RESEARCH
- Characterization of NF1-mutated Lung Cancer -
- MET exon 14 activation and acquired drug resistance -
- Microenvironmental Cofactors for Pancreatic Cancer -

We use a variety of techniques to interrogate three basic themes in the biology and clinical behavior of these deadly cancers:

(1) Intra-patient tumor heterogeneity at the temporal and anatomic levels,

(2) Inter-patient heterogeneity between different patients, and

(3) Tumor-microenvironmental interactions.

We use a combination of genetically engineered mouse models, cell lines, and clinically derived samples to interrogate multiple genomic outputs with a focus on genomic DNA and mRNA.
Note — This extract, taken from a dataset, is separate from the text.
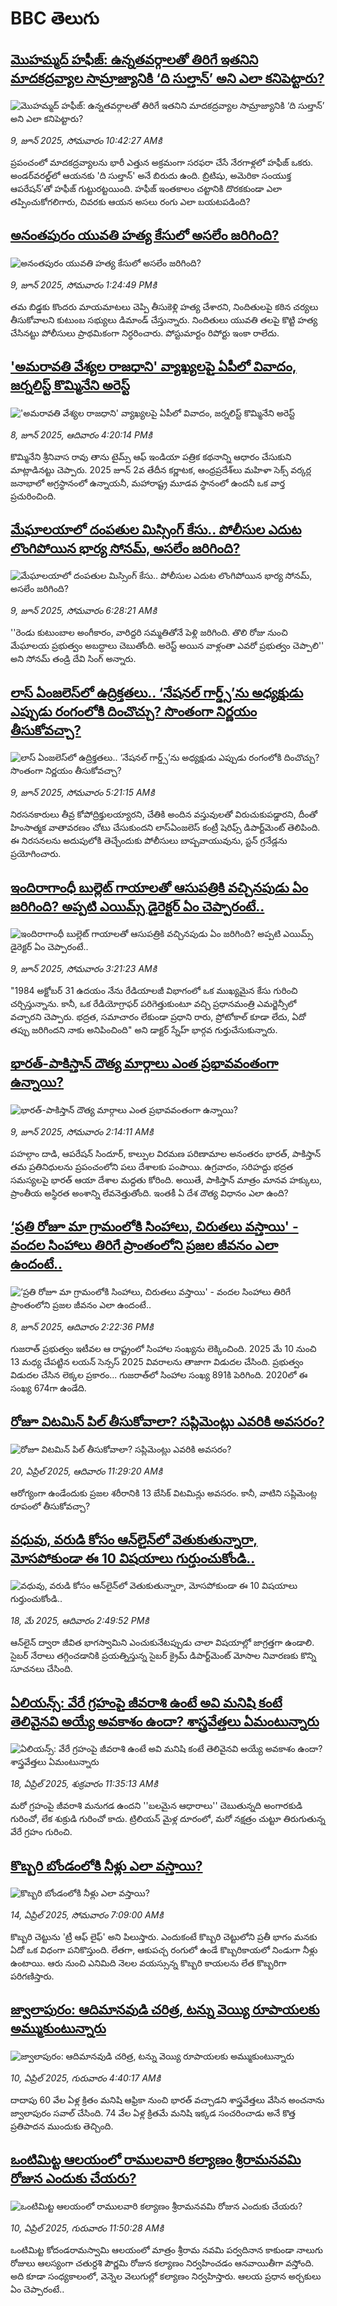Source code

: # BBC తెలుగు## [మొహమ్మద్ హఫీజ్‌: ఉన్నతవర్గాలతో తిరిగే ఇతనిని మాదకద్రవ్యాల సామ్రాజ్యానికి ‘ది సుల్తాన్’ అని ఎలా కనిపెట్టారు? ](https://www.bbc.com/telugu/articles/cgj8eezdlzjo?at_campaign=githubrss)![మొహమ్మద్ హఫీజ్‌: ఉన్నతవర్గాలతో తిరిగే ఇతనిని మాదకద్రవ్యాల సామ్రాజ్యానికి ‘ది సుల్తాన్’ అని ఎలా కనిపెట్టారు? ](https://ichef.bbci.co.uk/ace/standard/240/cpsprodpb/8e63/live/dee0d5d0-4512-11f0-835b-310c7b938e84.jpg)_9, జూన్ 2025, సోమవారం 10:42:27 AMకి_ప్రపంచంలో మాదకద్రవ్యాలను భారీ ఎత్తున అక్రమంగా సరఫరా చేసే నేరగాళ్లలో హఫీజ్  ఒకరు. అండర్‌వరల్డ్‌లో ఆయనకు 'ది సుల్తాన్' అనే బిరుదు ఉంది. బ్రిటిషు, అమెరికా సంయుక్త ఆపరేషన్’తో హఫీజ్ గుట్టురట్టయింది. హఫీజ్ ఇంతకాలం చట్టానికి దొరకకుండా ఎలా తప్పించుకోగలిగారు, చివరకు ఆయన అసలు రంగు ఎలా బయటపడింది?## [అనంతపురం యువతి హత్య కేసులో అసలేం జరిగింది? ](https://www.bbc.com/telugu/articles/czx0qz7z4jwo?at_campaign=githubrss)![అనంతపురం యువతి హత్య కేసులో అసలేం జరిగింది? ](https://ichef.bbci.co.uk/ace/standard/240/cpsprodpb/5b02/live/d0d514d0-4524-11f0-8586-9de0198dafc4.jpg)_9, జూన్ 2025, సోమవారం 1:24:49 PMకి_తమ బిడ్డకు కొందరు మాయమాటలు చెప్పి తీసుకెళ్లి హత్య చేశారని, నిందితులపై కఠిన చర్యలు తీసుకోవాలని కుటుంబ సభ్యులు  డిమాండ్ చేస్తున్నారు. నిందితులు యువతి తలపై కొట్టి హత్య చేసినట్టు పోలీసులు ప్రాథమికంగా నిర్ధరించారు. పోస్టుమార్టం రిపోర్టు ఇంకా రాలేదు.## ['అమరావతి వేశ్యల రాజధాని' వ్యాఖ్యలపై ఏపీలో వివాదం, జర్నలిస్ట్  కొమ్మినేని అరెస్ట్ ](https://www.bbc.com/telugu/articles/clynqld13qvo?at_campaign=githubrss)!['అమరావతి వేశ్యల రాజధాని' వ్యాఖ్యలపై ఏపీలో వివాదం, జర్నలిస్ట్  కొమ్మినేని అరెస్ట్ ](https://ichef.bbci.co.uk/ace/standard/240/cpsprodpb/0a94/live/913ad520-4480-11f0-b6e6-4ddb91039da1.jpg)_8, జూన్ 2025, ఆదివారం 4:20:14 PMకి_కొమ్మినేని శ్రీనివాస రావు తాను టైమ్స్ ఆఫ్ ఇండియా పత్రిక కథనాన్ని ఆధారం చేసుకుని మాట్లాడినట్టు చెప్పారు.
2025 జూన్ 2వ తేదీన కర్ణాటక, ఆంధ్రప్రదేశ్‌లు మహిళా సెక్స్ వర్కర్ల జనాభాలో అగ్రస్థానంలో ఉన్నాయనీ, మహారాష్ట్ర మూడవ స్థానంలో ఉందనీ ఒక వార్త ప్రచురించింది.## [మేఘాలయాలో దంపతుల మిస్సింగ్ కేసు.. పోలీసుల ఎదుట లొంగిపోయిన భార్య సోనమ్, అసలేం జరిగింది?](https://www.bbc.com/telugu/articles/c0r1d2dyqdxo?at_campaign=githubrss)![మేఘాలయాలో దంపతుల మిస్సింగ్ కేసు.. పోలీసుల ఎదుట లొంగిపోయిన భార్య సోనమ్, అసలేం జరిగింది?](https://ichef.bbci.co.uk/ace/standard/240/cpsprodpb/c530/live/331da5f0-44f6-11f0-b6e6-4ddb91039da1.jpg)_9, జూన్ 2025, సోమవారం 6:28:21 AMకి_''రెండు కుటుంబాల అంగీకారం, వారిద్దరి సమ్మతితోనే పెళ్లి జరిగింది. తొలి రోజు నుంచి మేఘాలయ ప్రభుత్వం అబద్ధాలు చెబుతోంది. అరెస్ట్ అయిన వాళ్లంతా ఎవరో ప్రభుత్వం చెప్పాలి'' అని సోనమ్ తండ్రి దేవి సింగ్ అన్నారు.## [లాస్‌ ఏంజలెస్‌లో ఉద్రిక్తతలు.. ‘నేషనల్ గార్డ్స్’ను అధ్యక్షుడు ఎప్పుడు రంగంలోకి దించొచ్చు? సొంతంగా నిర్ణయం తీసుకోవచ్చా? ](https://www.bbc.com/telugu/articles/c87jnwqx73go?at_campaign=githubrss)![లాస్‌ ఏంజలెస్‌లో ఉద్రిక్తతలు.. ‘నేషనల్ గార్డ్స్’ను అధ్యక్షుడు ఎప్పుడు రంగంలోకి దించొచ్చు? సొంతంగా నిర్ణయం తీసుకోవచ్చా? ](https://ichef.bbci.co.uk/ace/standard/240/cpsprodpb/bfe3/live/40d45730-44e6-11f0-bace-e1270fc31f5e.jpg)_9, జూన్ 2025, సోమవారం 5:21:15 AMకి_నిరసనకారులు తీవ్ర కోపోద్రిక్తులయ్యారని, చేతికి అందిన వస్తువులతో విరుచుకుపడ్డారని, దీంతో హింసాత్మక వాతావరణం చోటు చేసుకుందని లాస్‌ఏంజలెస్‌ కంట్రీ షెరిఫ్స్ డిపార్ట్‌మెంట్ తెలిపింది. ఈ నిరసనలను అదుపులోకి తెచ్చేందుకు పోలీసులు బాష్పవాయువును, స్టన్ గ్రనేడ్లను ప్రయోగించారు.## [ఇందిరాగాంధీ బుల్లెట్ గాయాలతో ఆసుపత్రికి వచ్చినపుడు ఏం జరిగింది? అప్పటి ఎయిమ్స్ డైరెక్టర్ ఏం చెప్పారంటే..](https://www.bbc.com/telugu/articles/cy5edp19vwyo?at_campaign=githubrss)![ఇందిరాగాంధీ బుల్లెట్ గాయాలతో ఆసుపత్రికి వచ్చినపుడు ఏం జరిగింది? అప్పటి ఎయిమ్స్ డైరెక్టర్ ఏం చెప్పారంటే..](https://ichef.bbci.co.uk/ace/standard/240/cpsprodpb/81ff/live/00b00050-448c-11f0-835b-310c7b938e84.jpg)_9, జూన్ 2025, సోమవారం 3:21:23 AMకి_"1984 అక్టోబర్ 31 ఉదయం నేను రేడియాలజీ విభాగంలో ఒక ముఖ్యమైన కేసు గురించి చర్చిస్తున్నాను. కానీ, ఒక రేడియోగ్రాఫర్ పరిగెత్తుకుంటూ వచ్చి ప్రధానమంత్రి ఎమర్జెన్సీలో వచ్చారని చెప్పారు. భద్రత, సమాచారం లేకుండా ప్రధాని రారు, ప్రోటోకాల్ కూడా లేదు, ఏదో తప్పు జరిగిందని నాకు అనిపించింది" అని డాక్టర్ స్నేహ్ భార్గవ గుర్తుచేసుకున్నారు.## [భారత్-పాకిస్తాన్ దౌత్య మార్గాలు ఎంత ప్రభావవంతంగా ఉన్నాయి?](https://www.bbc.com/telugu/articles/cvg791d0en2o?at_campaign=githubrss)![భారత్-పాకిస్తాన్ దౌత్య మార్గాలు ఎంత ప్రభావవంతంగా ఉన్నాయి?](https://ichef.bbci.co.uk/ace/standard/240/cpsprodpb/32c5/live/f101af80-4474-11f0-bace-e1270fc31f5e.jpg)_9, జూన్ 2025, సోమవారం 2:14:11 AMకి_పహల్గాం దాడి, ఆపరేషన్ సిందూర్, కాల్పుల విరమణ పరిణామాల అనంతరం భారత్, పాకిస్తాన్ తమ ప్రతినిధులను ప్రపంచంలోని పలు దేశాలకు పంపాయి. ఉగ్రవాదం, సరిహద్దు భద్రత సమస్యలపై భారత్ ఆయా దేశాల మద్దతు కోరింది. అయితే, పాకిస్తాన్ మాత్రం మానవ హక్కులు, ప్రాంతీయ అస్థిరత అంశాన్ని లేవనెత్తుతోంది. ఇంతకీ ఏ దేశ దౌత్య విధానం ఎలా ఉంది?## [‘ప్రతి రోజూ మా గ్రామంలోకి సింహాలు, చిరుతలు వస్తాయి' - వందల సింహాలు తిరిగే ప్రాంతంలోని ప్రజల జీవనం ఎలా ఉందంటే..](https://www.bbc.com/telugu/articles/cpvk382kgedo?at_campaign=githubrss)![‘ప్రతి రోజూ మా గ్రామంలోకి సింహాలు, చిరుతలు వస్తాయి' - వందల సింహాలు తిరిగే ప్రాంతంలోని ప్రజల జీవనం ఎలా ఉందంటే..](https://ichef.bbci.co.uk/ace/standard/240/cpsprodpb/f60d/live/057fafa0-4472-11f0-8382-9394b1843555.jpg)_8, జూన్ 2025, ఆదివారం 2:22:36 PMకి_గుజరాత్ ప్రభుత్వం ఇటీవల ఆ రాష్ట్రంలో సింహాల సంఖ్యను లెక్కించింది. 2025 మే 10 నుంచి 13 మధ్య చేపట్టిన లయన్ సెన్సస్ 2025 వివరాలను తాజాగా విడుదల చేసింది. ప్రభుత్వం విడుదల చేసిన లెక్కల ప్రకారం... గుజరాత్‌లో సింహాల  సంఖ్య 891కి పెరిగింది. 2020లో ఈ సంఖ్య 674గా ఉండేది.## [రోజూ విటమిన్ పిల్ తీసుకోవాలా? సప్లిమెంట్లు ఎవరికి అవసరం?](https://www.bbc.com/telugu/articles/c78j3l747wgo?at_campaign=githubrss)![రోజూ విటమిన్ పిల్ తీసుకోవాలా? సప్లిమెంట్లు ఎవరికి అవసరం?](https://ichef.bbci.co.uk/ace/standard/240/cpsprodpb/62ef/live/13c00930-1dd4-11f0-b265-abe347419ae3.jpg)_20, ఏప్రిల్ 2025, ఆదివారం 11:29:20 AMకి_ఆరోగ్యంగా ఉండేందుకు ప్రజల శరీరానికి 13 బేసిక్ విటమిన్లు అవసరం. కానీ, వాటిని సప్లిమెంట్ల రూపంలో తీసుకోవచ్చా?## [వధువు, వరుడి కోసం ఆన్‌లైన్‌లో వెతుకుతున్నారా, మోసపోకుండా ఈ 10 విషయాలు గుర్తుంచుకోండి..](https://www.bbc.com/telugu/articles/c5yrny82136o?at_campaign=githubrss)![వధువు, వరుడి కోసం ఆన్‌లైన్‌లో వెతుకుతున్నారా, మోసపోకుండా ఈ 10 విషయాలు గుర్తుంచుకోండి..](https://ichef.bbci.co.uk/ace/standard/240/cpsprodpb/74cc/live/3f04f8a0-28fe-11f0-8c66-ebf25fc2cfef.jpg)_18, మే 2025, ఆదివారం 2:49:52 PMకి_ఆన్‌లైన్ ద్వారా జీవిత భాగస్వామిని ఎంచుకునేటప్పుడు చాలా విషయాల్లో జాగ్రత్తగా ఉండాలి. సైబర్ నేరాలు తగ్గించడానికి ప్రయత్నిస్తున్న సైబర్ క్రైమ్ డిపార్ట్‌మెంట్ మోసాల నివారణకు కొన్ని సూచనలు చేసింది.## [ఏలియన్స్: వేరే గ్రహంపై జీవరాశి ఉంటే అవి మనిషి కంటే తెలివైనవి అయ్యే అవకాశం ఉందా? శాస్త్రవేత్తలు ఏమంటున్నారు](https://www.bbc.com/telugu/articles/cn7xelz1r85o?at_campaign=githubrss)![ఏలియన్స్: వేరే గ్రహంపై జీవరాశి ఉంటే అవి మనిషి కంటే తెలివైనవి అయ్యే అవకాశం ఉందా? శాస్త్రవేత్తలు ఏమంటున్నారు](https://ichef.bbci.co.uk/ace/standard/240/cpsprodpb/b07b/live/a29a56f0-1b9b-11f0-a455-cf1d5f751d2f.png)_18, ఏప్రిల్ 2025, శుక్రవారం 11:35:13 AMకి_మరో గ్రహంపై జీవరాశి మనుగడ ఉందని ''బలమైన ఆధారాలు'' చెబుతున్నది అంగారకుడి గురించో, లేక శుక్రుడి గురించో కాదు. ట్రిలియన్ మైళ్ల దూరంలో, మరో నక్షత్రం చుట్టూ తిరుగుతున్న వేరే గ్రహం గురించి.## [కొబ్బరి బోండంలోకి నీళ్లు ఎలా వస్తాయి?](https://www.bbc.com/telugu/articles/czjn4mzxxy8o?at_campaign=githubrss)![కొబ్బరి బోండంలోకి నీళ్లు ఎలా వస్తాయి?](https://ichef.bbci.co.uk/ace/standard/240/cpsprodpb/46c5/live/684a55e0-18fd-11f0-8b11-7756b7b808cc.jpg)_14, ఏప్రిల్ 2025, సోమవారం 7:09:00 AMకి_కొబ్బరి చెట్టును 'ట్రీ ఆఫ్ లైఫ్' అని పిలుస్తారు. ఎందుకంటే కొబ్బరి చెట్టులోని ప్రతీ భాగం మనకు ఏదో ఒక విధంగా పనికొస్తుంది. లేతగా, ఆకుపచ్చ రంగులో ఉండే కొబ్బరికాయలో నిండుగా నీళ్లు ఉంటాయి. ఆరు నుంచి ఎనిమిది నెలల వయస్సున్న కొబ్బరి కాయలను లేత కొబ్బరిగా పరిగణిస్తారు.## [జ్వాలాపురం: ఆదిమానవుడి చరిత్ర, టన్ను వెయ్యి రూపాయలకు అమ్ముకుంటున్నారు ](https://www.bbc.com/telugu/articles/creqqnwdd5qo?at_campaign=githubrss)![జ్వాలాపురం: ఆదిమానవుడి చరిత్ర, టన్ను వెయ్యి రూపాయలకు అమ్ముకుంటున్నారు ](https://ichef.bbci.co.uk/ace/standard/240/cpsprodpb/765e/live/b472e2d0-15b4-11f0-842b-a7355694993d.jpg)_10, ఏప్రిల్ 2025, గురువారం 4:40:17 AMకి_దాదాపు 60 వేల ఏళ్ల క్రితం మనిషి ఆఫ్రికా నుంచి భారత్ వచ్చాడని శాస్త్రవేత్తలు వేసిన అంచనాను జ్వాలాపురం సవాల్ చేసింది. 74 వేల ఏళ్ల క్రితమే మనిషి ఇక్కడ సంచరించాడు అనే కొత్త ప్రతిపాదన ముందుకు తెచ్చింది.## [ఒంటిమిట్ట ఆలయంలో రాములవారి కల్యాణం శ్రీరామనవమి రోజున ఎందుకు చేయరు?](https://www.bbc.com/telugu/articles/ce822j5e465o?at_campaign=githubrss)![ఒంటిమిట్ట ఆలయంలో రాములవారి కల్యాణం శ్రీరామనవమి రోజున ఎందుకు చేయరు?](https://ichef.bbci.co.uk/ace/standard/240/cpsprodpb/fed5/live/25534d40-1601-11f0-b58a-6113af226972.jpg)_10, ఏప్రిల్ 2025, గురువారం 11:50:28 AMకి_ఒంటిమిట్ట కోదండరామస్వామి ఆలయంలో మాత్రం శ్రీరామ నవమి పర్వదినాన కాకుండా నాలుగు రోజులు ఆలస్యంగా చతుర్దశి పౌర్ణమి రోజున కల్యాణం నిర్వహించడం ఆనవాయితీగా వస్తోంది. అది కూడా సంధ్యకాలంలో, వెన్నెల వెలుగుల్లో కల్యాణం నిర్వహిస్తారు. ఆలయ ప్రధాన అర్చకులు ఏం చెప్పారంటే..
Genomics and Functional Characterization of NF1-mutated Lung Cancer 

Lung cancer is the biggest cancer killer and we do not yet have targeted therapeutic strategies for most patients. We do, however, understand the genomic changes that lead to lung cancer in unprecedented and ever-improving detail. The NF1 gene encodes a negative regulator of RAS proteins, and is frequently mutated in lung cancer. This important, large (>10%) patient subset is currently not "actionable" with targeted therapy. This will identify and characterize genes and combinations of genes that drive the formation of lung cancers with NF1 mutations, enabling us to prioritize these co-drivers for therapeutic targeting. We will use clinical sequencing and functional screens in relevant models to identify genes that cooperate with NF1 to cause lung cancer, and use novel in vivo systems to validate and clinically prioritize these targets.

The structural and functional basis of MET exon 14 activation and acquired drug resistance 

MET mutations are the most recent addition to the list of druggable, recurrently mutated kinases in nonsmall cell lung cancer (NSCLC). We have recently defined the frequency of MET aberrations in NSCLC, and identified exon 14 deletion in the juxtamembrane domain of MET as the most common somatic MET event. The mechanism for its action and its susceptibility to existing targeted MET therapies is however poorly defined, preventing targeted treatment of this large population of NSCLC patients. We focus on the many effects MET exon 14 mutations may have on the kinase, with the goal of understanding how this mutation drives cancer. This project focuses on a common and understudied mutation in lung cancer, the most lethal cancer type, by far. Thousands of Americans die each year with MET-mutated lung cancer, and often do so without being considered for targeted therapy against their tumor's genotype. We will clarify the role MET mutation plays in lung cancer and will structurally define how the most common mutations activate this oncoprotein. This project will foster development of therapies targeting MET exon 14 mutations, and optimize approaches to targeting the most common anticipated routes of resistance.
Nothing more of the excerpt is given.